* THE PROBLEM
The required answer is every line of the data containing the word "title".

* ENTRIES SHOWN
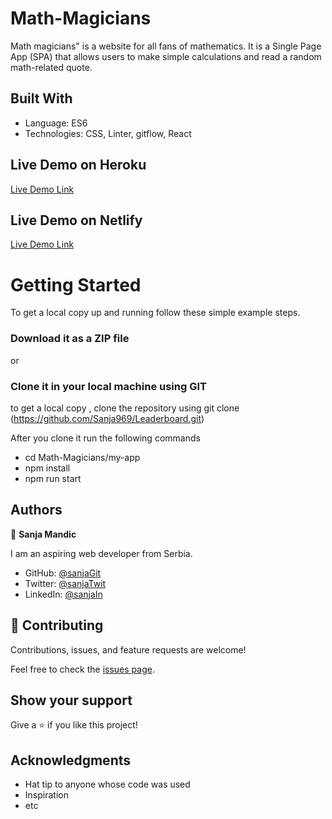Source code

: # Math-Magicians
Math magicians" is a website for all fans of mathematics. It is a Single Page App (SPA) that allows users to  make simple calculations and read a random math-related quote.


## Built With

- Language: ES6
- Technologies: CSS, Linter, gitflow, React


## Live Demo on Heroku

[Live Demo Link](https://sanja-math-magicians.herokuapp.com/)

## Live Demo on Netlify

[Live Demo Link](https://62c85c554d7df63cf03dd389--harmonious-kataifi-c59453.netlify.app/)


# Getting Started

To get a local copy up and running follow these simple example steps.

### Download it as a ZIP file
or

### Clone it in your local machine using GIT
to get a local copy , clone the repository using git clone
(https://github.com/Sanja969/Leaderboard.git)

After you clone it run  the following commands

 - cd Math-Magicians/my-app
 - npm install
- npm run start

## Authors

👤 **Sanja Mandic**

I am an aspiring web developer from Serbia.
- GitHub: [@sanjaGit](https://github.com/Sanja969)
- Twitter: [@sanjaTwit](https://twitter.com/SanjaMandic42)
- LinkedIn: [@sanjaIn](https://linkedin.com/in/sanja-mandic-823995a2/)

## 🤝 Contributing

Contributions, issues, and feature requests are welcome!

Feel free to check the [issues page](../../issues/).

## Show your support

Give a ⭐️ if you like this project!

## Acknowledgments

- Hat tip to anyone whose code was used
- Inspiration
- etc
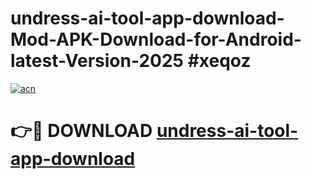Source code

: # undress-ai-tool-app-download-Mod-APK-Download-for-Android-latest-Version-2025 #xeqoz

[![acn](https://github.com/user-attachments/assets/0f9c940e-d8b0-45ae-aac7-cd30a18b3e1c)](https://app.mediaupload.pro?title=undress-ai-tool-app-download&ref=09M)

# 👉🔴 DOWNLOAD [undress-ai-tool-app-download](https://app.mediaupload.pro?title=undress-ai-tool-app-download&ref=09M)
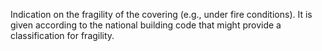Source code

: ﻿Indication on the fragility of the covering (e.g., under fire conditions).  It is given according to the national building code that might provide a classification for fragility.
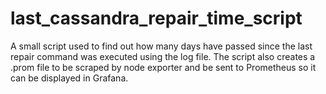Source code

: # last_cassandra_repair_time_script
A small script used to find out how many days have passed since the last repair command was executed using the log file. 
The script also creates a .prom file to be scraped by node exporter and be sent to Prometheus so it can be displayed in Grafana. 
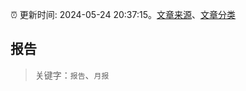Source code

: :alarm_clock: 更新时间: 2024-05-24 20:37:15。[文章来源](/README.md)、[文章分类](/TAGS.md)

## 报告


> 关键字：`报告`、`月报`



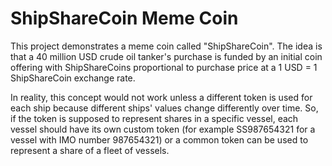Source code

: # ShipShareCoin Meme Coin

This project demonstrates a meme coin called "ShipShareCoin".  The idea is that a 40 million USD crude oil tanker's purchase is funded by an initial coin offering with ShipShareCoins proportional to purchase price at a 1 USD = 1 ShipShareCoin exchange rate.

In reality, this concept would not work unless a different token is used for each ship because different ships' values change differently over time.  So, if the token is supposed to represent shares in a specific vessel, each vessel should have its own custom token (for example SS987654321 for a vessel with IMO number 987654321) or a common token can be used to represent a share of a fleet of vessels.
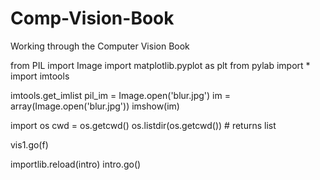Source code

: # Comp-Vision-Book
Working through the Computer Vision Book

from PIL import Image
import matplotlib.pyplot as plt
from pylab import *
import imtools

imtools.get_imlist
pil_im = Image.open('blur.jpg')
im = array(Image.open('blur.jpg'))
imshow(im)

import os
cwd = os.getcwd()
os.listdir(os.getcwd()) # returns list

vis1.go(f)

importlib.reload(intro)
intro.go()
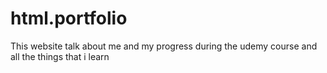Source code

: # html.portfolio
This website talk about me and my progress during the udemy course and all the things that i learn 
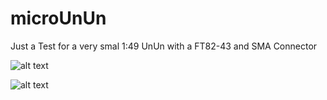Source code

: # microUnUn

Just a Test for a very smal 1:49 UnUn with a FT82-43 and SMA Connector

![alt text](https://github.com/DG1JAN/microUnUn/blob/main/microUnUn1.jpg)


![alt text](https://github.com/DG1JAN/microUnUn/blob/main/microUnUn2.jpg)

* WRITTEN RESPONSE
[![acn](https://github.com/user-attachments/assets/0f9c940e-d8b0-45ae-aac7-cd30a18b3e1c)](https://app.mediaupload.pro?title=undress-ai-tool-app-download&ref=09M)
# 👉🔴 DOWNLOAD [undress-ai-tool-app-download](https://app.mediaupload.pro?title=undress-ai-tool-app-download&ref=09M)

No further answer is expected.